> [Task statement]: Lines with the word "sempre" in them must be copied from the records below.

Plain-text document sources:
____

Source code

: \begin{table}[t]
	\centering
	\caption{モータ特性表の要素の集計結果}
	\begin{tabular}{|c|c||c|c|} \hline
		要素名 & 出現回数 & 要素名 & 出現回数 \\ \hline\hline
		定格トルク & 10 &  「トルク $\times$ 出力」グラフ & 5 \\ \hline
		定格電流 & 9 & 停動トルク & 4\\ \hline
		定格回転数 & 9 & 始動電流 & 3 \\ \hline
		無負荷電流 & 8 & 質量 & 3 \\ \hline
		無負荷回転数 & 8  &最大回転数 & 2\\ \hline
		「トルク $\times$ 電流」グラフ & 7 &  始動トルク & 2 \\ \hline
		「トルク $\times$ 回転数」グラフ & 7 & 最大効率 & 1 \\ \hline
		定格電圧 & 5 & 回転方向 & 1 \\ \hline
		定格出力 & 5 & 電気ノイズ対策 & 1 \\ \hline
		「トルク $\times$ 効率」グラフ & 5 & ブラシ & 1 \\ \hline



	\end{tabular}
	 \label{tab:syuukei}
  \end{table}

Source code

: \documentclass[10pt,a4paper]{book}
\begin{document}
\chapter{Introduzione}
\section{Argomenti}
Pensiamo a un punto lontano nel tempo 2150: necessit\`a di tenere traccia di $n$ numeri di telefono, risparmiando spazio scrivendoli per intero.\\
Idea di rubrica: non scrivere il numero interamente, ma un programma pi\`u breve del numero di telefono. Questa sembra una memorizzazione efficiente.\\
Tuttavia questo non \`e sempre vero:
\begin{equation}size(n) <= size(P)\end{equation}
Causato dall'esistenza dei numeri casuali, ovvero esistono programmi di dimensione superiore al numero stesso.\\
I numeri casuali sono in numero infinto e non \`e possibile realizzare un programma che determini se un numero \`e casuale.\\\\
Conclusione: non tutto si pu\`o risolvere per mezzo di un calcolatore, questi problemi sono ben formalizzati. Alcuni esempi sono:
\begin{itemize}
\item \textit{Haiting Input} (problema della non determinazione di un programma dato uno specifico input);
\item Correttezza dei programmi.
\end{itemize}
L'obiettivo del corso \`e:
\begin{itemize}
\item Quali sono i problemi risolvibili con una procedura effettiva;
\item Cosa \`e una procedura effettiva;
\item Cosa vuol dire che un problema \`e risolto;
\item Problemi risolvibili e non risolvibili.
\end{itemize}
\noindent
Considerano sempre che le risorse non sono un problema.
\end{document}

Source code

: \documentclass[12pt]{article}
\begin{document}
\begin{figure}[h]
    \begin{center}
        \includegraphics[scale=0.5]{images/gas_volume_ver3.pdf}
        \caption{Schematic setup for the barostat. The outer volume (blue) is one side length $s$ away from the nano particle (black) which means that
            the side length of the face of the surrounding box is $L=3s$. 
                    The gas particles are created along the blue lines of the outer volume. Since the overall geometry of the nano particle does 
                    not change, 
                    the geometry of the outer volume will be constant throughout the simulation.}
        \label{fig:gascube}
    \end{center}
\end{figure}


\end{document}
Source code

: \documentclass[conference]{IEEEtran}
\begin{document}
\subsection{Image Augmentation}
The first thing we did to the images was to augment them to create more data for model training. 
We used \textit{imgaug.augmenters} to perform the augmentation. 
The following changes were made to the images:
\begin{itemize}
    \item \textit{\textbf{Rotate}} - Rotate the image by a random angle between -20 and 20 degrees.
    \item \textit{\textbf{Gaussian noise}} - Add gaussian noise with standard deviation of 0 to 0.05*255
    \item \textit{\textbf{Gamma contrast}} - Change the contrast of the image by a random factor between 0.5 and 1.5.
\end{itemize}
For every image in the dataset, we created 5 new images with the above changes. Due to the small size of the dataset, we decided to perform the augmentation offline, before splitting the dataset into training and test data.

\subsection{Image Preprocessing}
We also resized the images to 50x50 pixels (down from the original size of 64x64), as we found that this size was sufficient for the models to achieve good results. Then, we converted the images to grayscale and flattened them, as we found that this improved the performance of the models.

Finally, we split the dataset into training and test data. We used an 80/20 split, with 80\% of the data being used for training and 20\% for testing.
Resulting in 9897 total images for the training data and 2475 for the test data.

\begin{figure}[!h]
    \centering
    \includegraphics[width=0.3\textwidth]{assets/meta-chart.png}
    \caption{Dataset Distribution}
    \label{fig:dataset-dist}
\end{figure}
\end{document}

____

> [Solved exercise]:
Tuttavia questo non \`e sempre vero:
Considerano sempre che le risorse non sono un problema.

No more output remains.